DATASET >>

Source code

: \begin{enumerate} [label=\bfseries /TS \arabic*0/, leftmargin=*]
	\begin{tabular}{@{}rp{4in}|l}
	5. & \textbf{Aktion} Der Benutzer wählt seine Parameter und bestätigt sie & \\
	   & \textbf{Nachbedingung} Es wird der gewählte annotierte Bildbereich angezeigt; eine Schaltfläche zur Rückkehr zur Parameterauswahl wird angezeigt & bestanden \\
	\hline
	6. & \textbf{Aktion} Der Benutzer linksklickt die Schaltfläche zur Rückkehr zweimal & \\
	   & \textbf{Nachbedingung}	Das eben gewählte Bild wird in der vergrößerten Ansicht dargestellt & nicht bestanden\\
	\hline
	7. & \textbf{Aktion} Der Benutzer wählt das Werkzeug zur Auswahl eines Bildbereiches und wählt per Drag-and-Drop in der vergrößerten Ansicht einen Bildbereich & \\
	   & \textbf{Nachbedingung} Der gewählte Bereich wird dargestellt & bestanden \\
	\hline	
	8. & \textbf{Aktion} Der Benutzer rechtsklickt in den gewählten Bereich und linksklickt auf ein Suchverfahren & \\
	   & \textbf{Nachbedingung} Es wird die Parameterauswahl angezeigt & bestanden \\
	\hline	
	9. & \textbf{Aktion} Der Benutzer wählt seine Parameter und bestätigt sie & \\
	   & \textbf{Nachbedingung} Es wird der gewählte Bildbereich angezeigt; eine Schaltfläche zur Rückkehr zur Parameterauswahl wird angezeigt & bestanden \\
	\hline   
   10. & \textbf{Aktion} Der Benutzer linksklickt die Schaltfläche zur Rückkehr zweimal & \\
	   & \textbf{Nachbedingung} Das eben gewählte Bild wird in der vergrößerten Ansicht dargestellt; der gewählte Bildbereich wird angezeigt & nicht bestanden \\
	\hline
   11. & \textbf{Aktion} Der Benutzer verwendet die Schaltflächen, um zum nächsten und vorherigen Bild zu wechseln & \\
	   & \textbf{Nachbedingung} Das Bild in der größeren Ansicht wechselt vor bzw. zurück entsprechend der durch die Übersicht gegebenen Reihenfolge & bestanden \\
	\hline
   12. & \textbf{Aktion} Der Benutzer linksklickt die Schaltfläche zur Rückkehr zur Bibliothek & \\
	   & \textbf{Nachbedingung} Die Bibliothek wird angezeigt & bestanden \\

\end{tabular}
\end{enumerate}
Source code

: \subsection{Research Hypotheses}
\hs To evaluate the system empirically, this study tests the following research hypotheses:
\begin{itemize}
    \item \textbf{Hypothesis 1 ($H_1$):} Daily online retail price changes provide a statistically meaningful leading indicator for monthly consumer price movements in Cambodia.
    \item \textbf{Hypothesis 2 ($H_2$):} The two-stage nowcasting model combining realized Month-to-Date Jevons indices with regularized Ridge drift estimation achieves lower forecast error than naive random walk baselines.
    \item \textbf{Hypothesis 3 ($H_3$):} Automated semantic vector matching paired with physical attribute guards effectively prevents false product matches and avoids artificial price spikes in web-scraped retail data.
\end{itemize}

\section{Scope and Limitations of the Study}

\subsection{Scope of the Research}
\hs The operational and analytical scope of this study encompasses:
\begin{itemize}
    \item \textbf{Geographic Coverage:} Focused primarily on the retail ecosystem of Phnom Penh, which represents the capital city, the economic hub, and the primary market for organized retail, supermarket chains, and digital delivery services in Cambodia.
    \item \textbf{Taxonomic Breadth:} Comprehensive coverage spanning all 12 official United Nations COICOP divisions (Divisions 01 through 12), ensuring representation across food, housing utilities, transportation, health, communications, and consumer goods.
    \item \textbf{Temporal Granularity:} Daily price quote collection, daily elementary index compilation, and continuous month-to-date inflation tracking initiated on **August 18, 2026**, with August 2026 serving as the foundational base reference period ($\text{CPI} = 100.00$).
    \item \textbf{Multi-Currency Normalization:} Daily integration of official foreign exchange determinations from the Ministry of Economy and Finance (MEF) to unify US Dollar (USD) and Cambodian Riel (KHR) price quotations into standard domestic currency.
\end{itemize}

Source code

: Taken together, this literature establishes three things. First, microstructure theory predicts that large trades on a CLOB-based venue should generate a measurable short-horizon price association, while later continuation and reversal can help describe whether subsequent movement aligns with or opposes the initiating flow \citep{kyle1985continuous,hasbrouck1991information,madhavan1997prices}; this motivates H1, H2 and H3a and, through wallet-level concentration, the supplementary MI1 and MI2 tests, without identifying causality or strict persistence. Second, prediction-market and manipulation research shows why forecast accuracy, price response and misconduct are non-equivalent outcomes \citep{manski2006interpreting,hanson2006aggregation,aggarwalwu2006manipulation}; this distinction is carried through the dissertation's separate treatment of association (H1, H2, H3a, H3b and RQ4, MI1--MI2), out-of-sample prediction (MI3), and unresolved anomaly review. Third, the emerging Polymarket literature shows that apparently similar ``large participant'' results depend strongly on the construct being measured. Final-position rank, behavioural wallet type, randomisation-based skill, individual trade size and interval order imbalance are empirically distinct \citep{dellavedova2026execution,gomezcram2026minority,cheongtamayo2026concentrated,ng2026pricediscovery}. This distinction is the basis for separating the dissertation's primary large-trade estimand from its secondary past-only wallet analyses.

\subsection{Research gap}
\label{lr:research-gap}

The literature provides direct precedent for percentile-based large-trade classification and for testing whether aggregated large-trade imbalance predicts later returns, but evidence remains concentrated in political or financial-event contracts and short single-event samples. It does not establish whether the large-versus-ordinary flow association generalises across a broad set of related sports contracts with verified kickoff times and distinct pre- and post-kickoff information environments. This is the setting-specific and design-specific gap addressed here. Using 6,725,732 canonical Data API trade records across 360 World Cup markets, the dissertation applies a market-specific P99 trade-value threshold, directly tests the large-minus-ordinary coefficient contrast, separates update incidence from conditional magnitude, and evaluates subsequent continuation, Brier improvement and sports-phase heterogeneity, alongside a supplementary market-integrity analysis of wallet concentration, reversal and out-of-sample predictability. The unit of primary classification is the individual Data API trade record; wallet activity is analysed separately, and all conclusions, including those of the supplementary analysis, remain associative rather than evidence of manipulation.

TASK INSTRUCTIONS >>
Restate the data exactly, keeping every line intact.

EXERCISE OUTPUT >>
Source code

: \begin{enumerate} [label=\bfseries /TS \arabic*0/, leftmargin=*]
	\begin{tabular}{@{}rp{4in}|l}
	5. & \textbf{Aktion} Der Benutzer wählt seine Parameter und bestätigt sie & \\
	   & \textbf{Nachbedingung} Es wird der gewählte annotierte Bildbereich angezeigt; eine Schaltfläche zur Rückkehr zur Parameterauswahl wird angezeigt & bestanden \\
	\hline
	6. & \textbf{Aktion} Der Benutzer linksklickt die Schaltfläche zur Rückkehr zweimal & \\
	   & \textbf{Nachbedingung}	Das eben gewählte Bild wird in der vergrößerten Ansicht dargestellt & nicht bestanden\\
	\hline
	7. & \textbf{Aktion} Der Benutzer wählt das Werkzeug zur Auswahl eines Bildbereiches und wählt per Drag-and-Drop in der vergrößerten Ansicht einen Bildbereich & \\
	   & \textbf{Nachbedingung} Der gewählte Bereich wird dargestellt & bestanden \\
	\hline	
	8. & \textbf{Aktion} Der Benutzer rechtsklickt in den gewählten Bereich und linksklickt auf ein Suchverfahren & \\
	   & \textbf{Nachbedingung} Es wird die Parameterauswahl angezeigt & bestanden \\
	\hline	
	9. & \textbf{Aktion} Der Benutzer wählt seine Parameter und bestätigt sie & \\
	   & \textbf{Nachbedingung} Es wird der gewählte Bildbereich angezeigt; eine Schaltfläche zur Rückkehr zur Parameterauswahl wird angezeigt & bestanden \\
	\hline   
   10. & \textbf{Aktion} Der Benutzer linksklickt die Schaltfläche zur Rückkehr zweimal & \\
	   & \textbf{Nachbedingung} Das eben gewählte Bild wird in der vergrößerten Ansicht dargestellt; der gewählte Bildbereich wird angezeigt & nicht bestanden \\
	\hline
   11. & \textbf{Aktion} Der Benutzer verwendet die Schaltflächen, um zum nächsten und vorherigen Bild zu wechseln & \\
	   & \textbf{Nachbedingung} Das Bild in der größeren Ansicht wechselt vor bzw. zurück entsprechend der durch die Übersicht gegebenen Reihenfolge & bestanden \\
	\hline
   12. & \textbf{Aktion} Der Benutzer linksklickt die Schaltfläche zur Rückkehr zur Bibliothek & \\
	   & \textbf{Nachbedingung} Die Bibliothek wird angezeigt & bestanden \\

\end{tabular}
\end{enumerate}
Source code

: \subsection{Research Hypotheses}
\hs To evaluate the system empirically, this study tests the following research hypotheses:
\begin{itemize}
    \item \textbf{Hypothesis 1 ($H_1$):} Daily online retail price changes provide a statistically meaningful leading indicator for monthly consumer price movements in Cambodia.
    \item \textbf{Hypothesis 2 ($H_2$):} The two-stage nowcasting model combining realized Month-to-Date Jevons indices with regularized Ridge drift estimation achieves lower forecast error than naive random walk baselines.
    \item \textbf{Hypothesis 3 ($H_3$):} Automated semantic vector matching paired with physical attribute guards effectively prevents false product matches and avoids artificial price spikes in web-scraped retail data.
\end{itemize}

\section{Scope and Limitations of the Study}

\subsection{Scope of the Research}
\hs The operational and analytical scope of this study encompasses:
\begin{itemize}
    \item \textbf{Geographic Coverage:} Focused primarily on the retail ecosystem of Phnom Penh, which represents the capital city, the economic hub, and the primary market for organized retail, supermarket chains, and digital delivery services in Cambodia.
    \item \textbf{Taxonomic Breadth:} Comprehensive coverage spanning all 12 official United Nations COICOP divisions (Divisions 01 through 12), ensuring representation across food, housing utilities, transportation, health, communications, and consumer goods.
    \item \textbf{Temporal Granularity:} Daily price quote collection, daily elementary index compilation, and continuous month-to-date inflation tracking initiated on **August 18, 2026**, with August 2026 serving as the foundational base reference period ($\text{CPI} = 100.00$).
    \item \textbf{Multi-Currency Normalization:} Daily integration of official foreign exchange determinations from the Ministry of Economy and Finance (MEF) to unify US Dollar (USD) and Cambodian Riel (KHR) price quotations into standard domestic currency.
\end{itemize}

Source code

: Taken together, this literature establishes three things. First, microstructure theory predicts that large trades on a CLOB-based venue should generate a measurable short-horizon price association, while later continuation and reversal can help describe whether subsequent movement aligns with or opposes the initiating flow \citep{kyle1985continuous,hasbrouck1991information,madhavan1997prices}; this motivates H1, H2 and H3a and, through wallet-level concentration, the supplementary MI1 and MI2 tests, without identifying causality or strict persistence. Second, prediction-market and manipulation research shows why forecast accuracy, price response and misconduct are non-equivalent outcomes \citep{manski2006interpreting,hanson2006aggregation,aggarwalwu2006manipulation}; this distinction is carried through the dissertation's separate treatment of association (H1, H2, H3a, H3b and RQ4, MI1--MI2), out-of-sample prediction (MI3), and unresolved anomaly review. Third, the emerging Polymarket literature shows that apparently similar ``large participant'' results depend strongly on the construct being measured. Final-position rank, behavioural wallet type, randomisation-based skill, individual trade size and interval order imbalance are empirically distinct \citep{dellavedova2026execution,gomezcram2026minority,cheongtamayo2026concentrated,ng2026pricediscovery}. This distinction is the basis for separating the dissertation's primary large-trade estimand from its secondary past-only wallet analyses.

\subsection{Research gap}
\label{lr:research-gap}

The literature provides direct precedent for percentile-based large-trade classification and for testing whether aggregated large-trade imbalance predicts later returns, but evidence remains concentrated in political or financial-event contracts and short single-event samples. It does not establish whether the large-versus-ordinary flow association generalises across a broad set of related sports contracts with verified kickoff times and distinct pre- and post-kickoff information environments. This is the setting-specific and design-specific gap addressed here. Using 6,725,732 canonical Data API trade records across 360 World Cup markets, the dissertation applies a market-specific P99 trade-value threshold, directly tests the large-minus-ordinary coefficient contrast, separates update incidence from conditional magnitude, and evaluates subsequent continuation, Brier improvement and sports-phase heterogeneity, alongside a supplementary market-integrity analysis of wallet concentration, reversal and out-of-sample predictability. The unit of primary classification is the individual Data API trade record; wallet activity is analysed separately, and all conclusions, including those of the supplementary analysis, remain associative rather than evidence of manipulation.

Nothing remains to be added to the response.